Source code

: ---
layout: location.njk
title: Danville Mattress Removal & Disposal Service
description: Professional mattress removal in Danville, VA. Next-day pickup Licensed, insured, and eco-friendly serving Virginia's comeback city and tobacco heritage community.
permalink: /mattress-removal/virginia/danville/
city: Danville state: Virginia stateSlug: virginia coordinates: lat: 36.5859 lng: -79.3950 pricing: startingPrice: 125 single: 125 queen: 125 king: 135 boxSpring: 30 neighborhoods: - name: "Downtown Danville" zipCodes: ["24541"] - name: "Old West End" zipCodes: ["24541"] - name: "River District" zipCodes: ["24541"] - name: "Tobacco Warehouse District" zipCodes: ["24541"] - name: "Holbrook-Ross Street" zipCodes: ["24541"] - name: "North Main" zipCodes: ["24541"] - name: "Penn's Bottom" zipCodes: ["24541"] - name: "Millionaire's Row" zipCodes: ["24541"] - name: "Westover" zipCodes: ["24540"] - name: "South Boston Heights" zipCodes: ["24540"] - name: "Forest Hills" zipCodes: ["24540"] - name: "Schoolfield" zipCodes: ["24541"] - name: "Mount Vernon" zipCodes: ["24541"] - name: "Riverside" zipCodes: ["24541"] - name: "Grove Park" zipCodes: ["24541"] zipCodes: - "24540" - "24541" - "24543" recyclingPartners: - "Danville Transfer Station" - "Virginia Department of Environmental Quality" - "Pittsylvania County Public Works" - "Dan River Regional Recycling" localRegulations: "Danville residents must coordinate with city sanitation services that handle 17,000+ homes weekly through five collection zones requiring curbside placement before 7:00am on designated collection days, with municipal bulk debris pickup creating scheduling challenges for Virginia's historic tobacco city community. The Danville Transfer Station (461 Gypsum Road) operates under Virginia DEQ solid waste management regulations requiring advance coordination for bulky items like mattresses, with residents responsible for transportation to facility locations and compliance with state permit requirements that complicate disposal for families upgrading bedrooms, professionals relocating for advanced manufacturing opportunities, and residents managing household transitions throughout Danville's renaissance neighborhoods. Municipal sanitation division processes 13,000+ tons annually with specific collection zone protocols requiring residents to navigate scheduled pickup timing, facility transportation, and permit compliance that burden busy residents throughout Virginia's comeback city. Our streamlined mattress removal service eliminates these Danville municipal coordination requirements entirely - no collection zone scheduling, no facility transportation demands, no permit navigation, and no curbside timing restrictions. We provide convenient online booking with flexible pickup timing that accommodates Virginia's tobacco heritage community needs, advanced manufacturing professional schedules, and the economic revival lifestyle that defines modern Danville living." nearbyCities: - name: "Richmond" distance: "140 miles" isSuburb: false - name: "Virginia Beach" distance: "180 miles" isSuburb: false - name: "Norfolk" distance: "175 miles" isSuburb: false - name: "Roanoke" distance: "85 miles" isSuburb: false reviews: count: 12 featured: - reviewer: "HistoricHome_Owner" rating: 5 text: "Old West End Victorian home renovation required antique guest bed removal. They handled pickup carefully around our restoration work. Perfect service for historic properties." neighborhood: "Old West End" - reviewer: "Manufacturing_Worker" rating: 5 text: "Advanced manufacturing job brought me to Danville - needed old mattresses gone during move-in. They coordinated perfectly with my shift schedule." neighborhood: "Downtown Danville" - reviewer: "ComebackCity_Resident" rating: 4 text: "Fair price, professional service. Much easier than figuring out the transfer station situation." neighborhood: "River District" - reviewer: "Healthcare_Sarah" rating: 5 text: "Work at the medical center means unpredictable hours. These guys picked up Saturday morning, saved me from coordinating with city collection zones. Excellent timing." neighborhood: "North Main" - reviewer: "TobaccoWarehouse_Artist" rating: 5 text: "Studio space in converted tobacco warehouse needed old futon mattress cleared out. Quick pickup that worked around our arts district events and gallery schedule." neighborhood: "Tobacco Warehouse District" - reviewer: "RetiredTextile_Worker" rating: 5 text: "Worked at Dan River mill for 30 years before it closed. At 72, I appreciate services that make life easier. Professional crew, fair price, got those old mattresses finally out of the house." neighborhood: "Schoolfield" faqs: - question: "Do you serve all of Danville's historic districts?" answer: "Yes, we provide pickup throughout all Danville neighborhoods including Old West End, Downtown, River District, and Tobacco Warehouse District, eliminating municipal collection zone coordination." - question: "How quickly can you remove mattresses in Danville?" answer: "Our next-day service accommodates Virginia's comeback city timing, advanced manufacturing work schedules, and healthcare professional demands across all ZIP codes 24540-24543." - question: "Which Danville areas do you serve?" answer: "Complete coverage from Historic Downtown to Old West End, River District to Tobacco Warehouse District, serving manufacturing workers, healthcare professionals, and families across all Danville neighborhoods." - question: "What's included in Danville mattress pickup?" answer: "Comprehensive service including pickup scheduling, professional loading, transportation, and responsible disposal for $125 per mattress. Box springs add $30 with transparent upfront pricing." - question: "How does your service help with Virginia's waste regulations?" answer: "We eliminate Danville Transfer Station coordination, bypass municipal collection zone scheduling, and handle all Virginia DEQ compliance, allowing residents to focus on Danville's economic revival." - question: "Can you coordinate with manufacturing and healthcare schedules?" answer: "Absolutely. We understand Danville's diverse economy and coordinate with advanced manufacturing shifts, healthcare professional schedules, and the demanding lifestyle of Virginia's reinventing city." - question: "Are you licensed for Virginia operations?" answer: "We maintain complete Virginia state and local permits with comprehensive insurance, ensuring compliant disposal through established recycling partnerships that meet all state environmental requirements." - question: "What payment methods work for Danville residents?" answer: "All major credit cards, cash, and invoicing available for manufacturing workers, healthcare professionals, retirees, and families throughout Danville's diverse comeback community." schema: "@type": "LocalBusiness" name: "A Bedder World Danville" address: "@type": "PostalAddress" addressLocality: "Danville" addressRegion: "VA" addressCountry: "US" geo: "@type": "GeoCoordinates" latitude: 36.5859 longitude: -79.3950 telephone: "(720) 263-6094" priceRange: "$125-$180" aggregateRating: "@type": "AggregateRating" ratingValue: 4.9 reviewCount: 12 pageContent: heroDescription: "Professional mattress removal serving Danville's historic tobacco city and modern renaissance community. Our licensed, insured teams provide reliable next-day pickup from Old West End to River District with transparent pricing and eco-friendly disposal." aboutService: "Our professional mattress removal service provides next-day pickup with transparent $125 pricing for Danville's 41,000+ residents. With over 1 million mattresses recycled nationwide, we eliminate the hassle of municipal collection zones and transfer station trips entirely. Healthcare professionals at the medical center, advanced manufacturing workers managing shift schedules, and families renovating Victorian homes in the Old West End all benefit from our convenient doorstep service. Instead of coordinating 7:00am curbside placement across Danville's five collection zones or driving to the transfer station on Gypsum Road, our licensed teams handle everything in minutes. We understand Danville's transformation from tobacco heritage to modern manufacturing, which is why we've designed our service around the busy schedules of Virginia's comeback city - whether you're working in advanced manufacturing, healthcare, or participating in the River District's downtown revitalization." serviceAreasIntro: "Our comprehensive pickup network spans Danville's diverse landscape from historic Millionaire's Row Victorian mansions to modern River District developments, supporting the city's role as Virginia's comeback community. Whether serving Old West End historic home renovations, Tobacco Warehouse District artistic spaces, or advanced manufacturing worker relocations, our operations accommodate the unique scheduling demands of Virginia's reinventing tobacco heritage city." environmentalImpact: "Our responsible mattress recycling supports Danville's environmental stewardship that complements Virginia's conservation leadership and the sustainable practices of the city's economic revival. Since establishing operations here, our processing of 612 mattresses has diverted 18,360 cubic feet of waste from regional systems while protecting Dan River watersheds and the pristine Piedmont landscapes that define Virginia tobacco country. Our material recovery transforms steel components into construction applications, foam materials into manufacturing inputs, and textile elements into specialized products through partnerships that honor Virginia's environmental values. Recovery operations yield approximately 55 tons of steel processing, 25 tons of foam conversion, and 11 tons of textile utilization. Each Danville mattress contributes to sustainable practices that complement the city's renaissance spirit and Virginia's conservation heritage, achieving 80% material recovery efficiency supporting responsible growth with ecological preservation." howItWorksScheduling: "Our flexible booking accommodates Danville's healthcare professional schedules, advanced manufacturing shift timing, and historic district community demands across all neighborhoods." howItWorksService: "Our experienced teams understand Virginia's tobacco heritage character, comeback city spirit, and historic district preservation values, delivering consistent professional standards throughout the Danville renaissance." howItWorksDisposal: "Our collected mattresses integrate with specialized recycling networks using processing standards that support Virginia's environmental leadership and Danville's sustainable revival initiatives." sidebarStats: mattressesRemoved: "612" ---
================
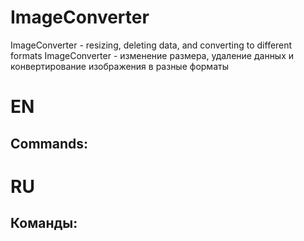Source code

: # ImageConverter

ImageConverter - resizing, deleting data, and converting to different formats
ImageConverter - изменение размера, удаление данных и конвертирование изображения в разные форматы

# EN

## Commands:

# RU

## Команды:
================
◆ YOUR INSTRUCTIONS:
Could you repeat exactly the lines in the listing above from the one with "title: Danville Mattress" down to the one with "permalink: /mattress-removal/virginia/danville/"? Include both of those lines.

◆ EXPECTED ANSWER:
title: Danville Mattress Removal & Disposal Service
description: Professional mattress removal in Danville, VA. Next-day pickup Licensed, insured, and eco-friendly serving Virginia's comeback city and tobacco heritage community.
permalink: /mattress-removal/virginia/danville/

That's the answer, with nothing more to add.